Nothing outside the stretch is wanted. Repeat exactly the lines of the listing below from the one that contains "digital-strategy-statement: |" through the one that contains "digital-inclusion: |", both ends included.

━━━

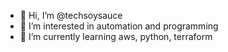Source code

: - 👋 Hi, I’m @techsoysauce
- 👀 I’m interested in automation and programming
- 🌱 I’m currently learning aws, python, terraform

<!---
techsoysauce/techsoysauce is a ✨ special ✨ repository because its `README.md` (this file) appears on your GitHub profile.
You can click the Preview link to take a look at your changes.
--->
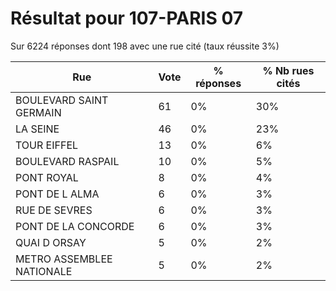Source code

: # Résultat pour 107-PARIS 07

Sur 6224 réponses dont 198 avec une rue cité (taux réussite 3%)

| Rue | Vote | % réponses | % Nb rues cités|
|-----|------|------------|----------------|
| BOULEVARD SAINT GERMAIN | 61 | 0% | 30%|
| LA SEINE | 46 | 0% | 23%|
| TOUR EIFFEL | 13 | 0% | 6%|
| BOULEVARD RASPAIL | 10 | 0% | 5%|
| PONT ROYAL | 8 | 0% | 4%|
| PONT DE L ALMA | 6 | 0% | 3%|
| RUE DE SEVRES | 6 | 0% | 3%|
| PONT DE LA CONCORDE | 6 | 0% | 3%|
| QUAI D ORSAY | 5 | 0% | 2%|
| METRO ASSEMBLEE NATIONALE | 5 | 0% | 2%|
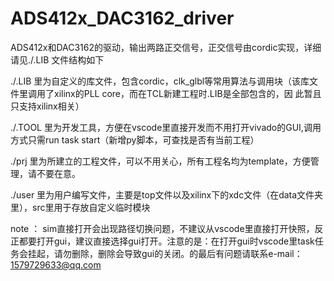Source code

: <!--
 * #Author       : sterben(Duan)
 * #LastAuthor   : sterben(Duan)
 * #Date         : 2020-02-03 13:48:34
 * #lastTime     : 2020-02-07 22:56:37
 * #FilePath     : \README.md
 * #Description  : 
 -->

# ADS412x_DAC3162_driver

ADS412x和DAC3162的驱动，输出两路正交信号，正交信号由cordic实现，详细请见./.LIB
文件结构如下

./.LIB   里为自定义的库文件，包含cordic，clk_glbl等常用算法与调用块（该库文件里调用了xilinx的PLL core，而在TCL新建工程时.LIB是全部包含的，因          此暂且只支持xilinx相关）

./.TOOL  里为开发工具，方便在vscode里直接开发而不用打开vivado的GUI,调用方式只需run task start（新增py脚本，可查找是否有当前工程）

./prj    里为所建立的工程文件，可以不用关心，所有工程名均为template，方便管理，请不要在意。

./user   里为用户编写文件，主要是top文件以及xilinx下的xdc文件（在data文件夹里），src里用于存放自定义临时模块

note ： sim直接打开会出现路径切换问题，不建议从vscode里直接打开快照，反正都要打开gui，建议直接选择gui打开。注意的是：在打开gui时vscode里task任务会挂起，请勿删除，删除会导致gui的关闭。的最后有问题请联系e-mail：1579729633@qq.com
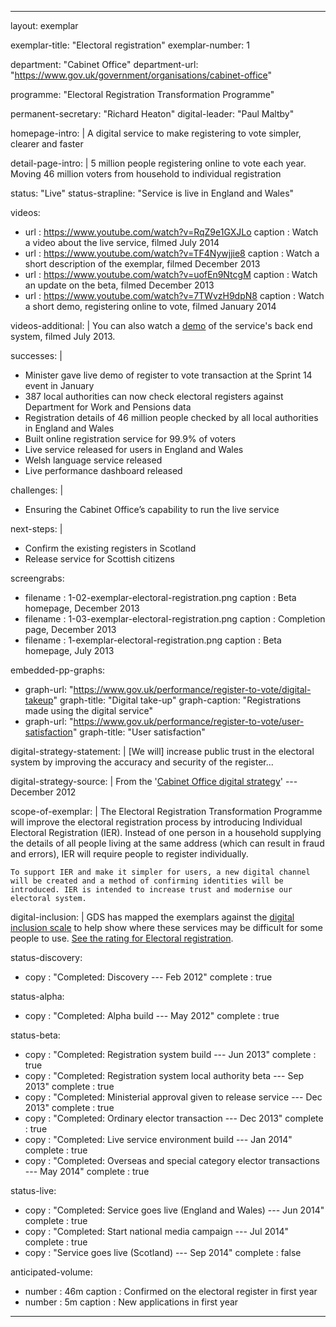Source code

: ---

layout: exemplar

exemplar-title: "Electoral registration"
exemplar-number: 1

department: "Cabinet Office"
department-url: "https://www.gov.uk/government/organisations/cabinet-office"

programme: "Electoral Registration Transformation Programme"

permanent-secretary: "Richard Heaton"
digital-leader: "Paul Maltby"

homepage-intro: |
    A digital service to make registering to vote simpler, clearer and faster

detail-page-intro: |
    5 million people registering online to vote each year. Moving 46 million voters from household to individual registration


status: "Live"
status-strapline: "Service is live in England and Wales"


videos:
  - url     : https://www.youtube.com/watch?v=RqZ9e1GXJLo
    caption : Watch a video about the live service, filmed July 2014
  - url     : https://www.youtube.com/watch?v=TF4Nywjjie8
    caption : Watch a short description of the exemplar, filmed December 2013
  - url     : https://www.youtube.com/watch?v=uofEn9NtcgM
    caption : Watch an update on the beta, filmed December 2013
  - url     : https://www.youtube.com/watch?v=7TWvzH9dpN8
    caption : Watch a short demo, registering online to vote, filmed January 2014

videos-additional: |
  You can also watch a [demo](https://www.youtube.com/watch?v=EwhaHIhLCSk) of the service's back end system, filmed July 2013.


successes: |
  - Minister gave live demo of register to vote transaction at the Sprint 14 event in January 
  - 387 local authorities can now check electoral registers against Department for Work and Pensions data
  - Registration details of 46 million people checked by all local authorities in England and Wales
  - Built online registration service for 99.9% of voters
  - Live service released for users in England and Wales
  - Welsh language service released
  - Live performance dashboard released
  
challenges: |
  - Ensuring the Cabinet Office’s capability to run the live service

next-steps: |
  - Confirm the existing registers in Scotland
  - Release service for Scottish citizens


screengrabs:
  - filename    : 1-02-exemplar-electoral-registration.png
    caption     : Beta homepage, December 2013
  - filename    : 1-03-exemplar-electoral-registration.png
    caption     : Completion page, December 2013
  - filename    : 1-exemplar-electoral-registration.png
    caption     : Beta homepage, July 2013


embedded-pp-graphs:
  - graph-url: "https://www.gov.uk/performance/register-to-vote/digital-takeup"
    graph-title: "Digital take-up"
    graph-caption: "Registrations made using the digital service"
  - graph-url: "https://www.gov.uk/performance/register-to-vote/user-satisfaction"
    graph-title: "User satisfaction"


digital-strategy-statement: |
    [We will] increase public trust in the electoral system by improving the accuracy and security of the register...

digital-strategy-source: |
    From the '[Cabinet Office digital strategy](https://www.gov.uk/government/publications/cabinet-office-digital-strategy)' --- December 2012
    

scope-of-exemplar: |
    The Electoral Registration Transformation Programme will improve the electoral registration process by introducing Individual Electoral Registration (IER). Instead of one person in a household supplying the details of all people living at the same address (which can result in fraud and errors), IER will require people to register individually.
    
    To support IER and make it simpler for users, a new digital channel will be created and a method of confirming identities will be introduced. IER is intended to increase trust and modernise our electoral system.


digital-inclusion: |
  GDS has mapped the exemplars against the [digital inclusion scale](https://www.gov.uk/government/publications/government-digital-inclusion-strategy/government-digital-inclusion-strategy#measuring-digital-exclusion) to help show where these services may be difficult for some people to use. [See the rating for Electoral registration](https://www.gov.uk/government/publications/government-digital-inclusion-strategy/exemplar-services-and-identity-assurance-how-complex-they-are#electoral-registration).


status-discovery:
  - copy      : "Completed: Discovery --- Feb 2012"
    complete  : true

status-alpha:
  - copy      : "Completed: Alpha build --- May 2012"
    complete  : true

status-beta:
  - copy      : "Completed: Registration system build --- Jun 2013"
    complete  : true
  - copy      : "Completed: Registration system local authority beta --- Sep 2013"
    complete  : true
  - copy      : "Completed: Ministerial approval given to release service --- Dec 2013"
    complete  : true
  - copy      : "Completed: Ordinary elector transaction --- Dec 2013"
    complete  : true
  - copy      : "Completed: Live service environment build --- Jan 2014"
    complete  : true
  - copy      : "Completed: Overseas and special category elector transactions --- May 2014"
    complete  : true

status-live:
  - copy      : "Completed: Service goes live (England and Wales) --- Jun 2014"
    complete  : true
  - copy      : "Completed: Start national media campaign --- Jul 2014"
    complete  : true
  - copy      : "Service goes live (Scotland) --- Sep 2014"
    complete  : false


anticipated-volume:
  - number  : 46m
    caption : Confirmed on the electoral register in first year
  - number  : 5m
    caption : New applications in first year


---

━━━

Expected answer:
digital-strategy-statement: |
    [We will] increase public trust in the electoral system by improving the accuracy and security of the register...

digital-strategy-source: |
    From the '[Cabinet Office digital strategy](https://www.gov.uk/government/publications/cabinet-office-digital-strategy)' --- December 2012
    

scope-of-exemplar: |
    The Electoral Registration Transformation Programme will improve the electoral registration process by introducing Individual Electoral Registration (IER). Instead of one person in a household supplying the details of all people living at the same address (which can result in fraud and errors), IER will require people to register individually.
    
    To support IER and make it simpler for users, a new digital channel will be created and a method of confirming identities will be introduced. IER is intended to increase trust and modernise our electoral system.


digital-inclusion: |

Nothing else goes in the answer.